§ **Supplied records**
-- -- --
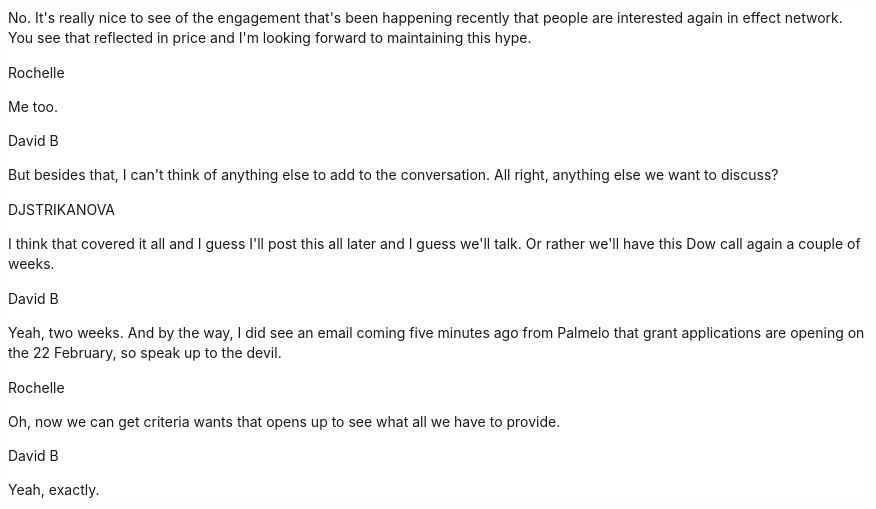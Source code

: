 No. It's really nice to see of the engagement that's been happening recently that people are interested again in effect network. You see that reflected in price and I'm looking forward to maintaining this hype.

Rochelle

Me too.

David B

But besides that, I can't think of anything else to add to the conversation. All right, anything else we want to discuss?

DJSTRIKANOVA

I think that covered it all and I guess I'll post this all later and I guess we'll talk. Or rather we'll have this Dow call again a couple of weeks.

David B

Yeah, two weeks. And by the way, I did see an email coming five minutes ago from Palmelo that grant applications are opening on the 22 February, so speak up to the devil.

Rochelle

Oh, now we can get criteria wants that opens up to see what all we have to provide.

David B

Yeah, exactly.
-- -- --
Write out the whole listing again, exactly, with no pictures.

Source code

: No. It's really nice to see of the engagement that's been happening recently that people are interested again in effect network. You see that reflected in price and I'm looking forward to maintaining this hype.

Rochelle

Me too.

David B

But besides that, I can't think of anything else to add to the conversation. All right, anything else we want to discuss?

DJSTRIKANOVA

I think that covered it all and I guess I'll post this all later and I guess we'll talk. Or rather we'll have this Dow call again a couple of weeks.

David B

Yeah, two weeks. And by the way, I did see an email coming five minutes ago from Palmelo that grant applications are opening on the 22 February, so speak up to the devil.

Rochelle

Oh, now we can get criteria wants that opens up to see what all we have to provide.

David B

Yeah, exactly.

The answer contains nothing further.